Microsoft experts reportthat Iranian government hackers have successfully hacked the email accounts of a number of dignitaries and potential attendees to the Munich Security Conference and Think 20 (T20) summit. In total, more than 100 people were killed in the attacks.
The Munich Security Conference is renowned for bringing together hundreds of dignitaries and influential politicians from around the world, including heads of state, ministers and NGO leaders. Think 20 is another major conference that brings together political experts and world leaders to develop policy decisions ahead of the annual G20 summit.
Experts associate the campaign with the Iranian hacker group Phosphorus (also known as Charming Kitten, APT35 and Magic Hound). The attacks were part of a cyber-espionage campaign whose main goal was to collect information from victims' mailboxes, as well as lists of their contacts. The collected data was sent to the addresses de-ma (.) Online, g20saudi.000webhostapp (.) Com and ksat20.000webhostapp (.) Com.
“The attacks have successfully compromised several victims, including former ambassadors and other senior political experts who help shape global agendas and foreign policy in their countries,” writes Tom Burt, Microsoft's corporate vice president of security and customer trust.
The Phosphorus members acted according to the classical scheme – they used social engineering. For example, from February to October 2020, hackers sent fake email invitations to victims, disguising themselves as the organizers of the mentioned events. At the same time, the attackers wrote in almost perfect English, and not everyone would be able to suspect a fake in the letters.
Researchers have already notified both event organizers and those affected by hackers about what is happening.
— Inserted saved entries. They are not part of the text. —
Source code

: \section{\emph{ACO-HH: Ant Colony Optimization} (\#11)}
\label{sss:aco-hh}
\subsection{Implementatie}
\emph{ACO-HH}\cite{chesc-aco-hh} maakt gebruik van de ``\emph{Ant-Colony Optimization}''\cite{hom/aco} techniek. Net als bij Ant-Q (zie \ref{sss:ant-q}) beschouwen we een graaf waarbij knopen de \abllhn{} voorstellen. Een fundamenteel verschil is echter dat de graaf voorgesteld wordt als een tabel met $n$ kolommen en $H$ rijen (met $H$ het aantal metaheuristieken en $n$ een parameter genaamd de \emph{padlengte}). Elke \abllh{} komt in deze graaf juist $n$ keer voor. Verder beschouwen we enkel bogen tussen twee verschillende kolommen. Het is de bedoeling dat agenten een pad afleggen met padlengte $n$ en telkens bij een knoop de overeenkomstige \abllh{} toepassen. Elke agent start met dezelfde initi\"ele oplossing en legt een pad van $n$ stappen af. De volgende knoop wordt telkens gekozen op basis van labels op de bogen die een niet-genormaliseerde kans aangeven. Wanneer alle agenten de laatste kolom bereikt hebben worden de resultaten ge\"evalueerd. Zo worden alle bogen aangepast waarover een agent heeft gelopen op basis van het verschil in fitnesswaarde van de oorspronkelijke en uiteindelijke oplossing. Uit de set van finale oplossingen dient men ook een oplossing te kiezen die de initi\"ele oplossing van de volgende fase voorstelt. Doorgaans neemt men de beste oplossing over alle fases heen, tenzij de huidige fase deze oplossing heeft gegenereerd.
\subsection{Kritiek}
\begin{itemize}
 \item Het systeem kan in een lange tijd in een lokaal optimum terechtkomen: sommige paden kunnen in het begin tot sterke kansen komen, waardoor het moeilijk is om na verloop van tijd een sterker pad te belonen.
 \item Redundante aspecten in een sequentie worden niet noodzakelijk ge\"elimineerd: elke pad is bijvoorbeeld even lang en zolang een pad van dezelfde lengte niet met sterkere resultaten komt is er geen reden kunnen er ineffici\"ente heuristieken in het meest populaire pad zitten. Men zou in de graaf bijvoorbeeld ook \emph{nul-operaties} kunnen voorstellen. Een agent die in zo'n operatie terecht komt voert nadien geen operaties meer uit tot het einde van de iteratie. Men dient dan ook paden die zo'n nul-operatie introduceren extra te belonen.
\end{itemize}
Microsoft emphasizes that these attacks were not related to the upcoming US presidential elections. The fact is that last month Microsoft already warned about another series of attacks, for which, according to experts, government hack groups acting on behalf of Russia, China and Iran are responsible. In the course of these attacks, hackers targeted organizations and individuals in one way or another associated with the American elections. So, in May-June 2020, members of the same Phosphorus group tried to log into the accounts of people associated with the Trump campaign, as well as officials in the US administration, although they did not succeed in their attempts.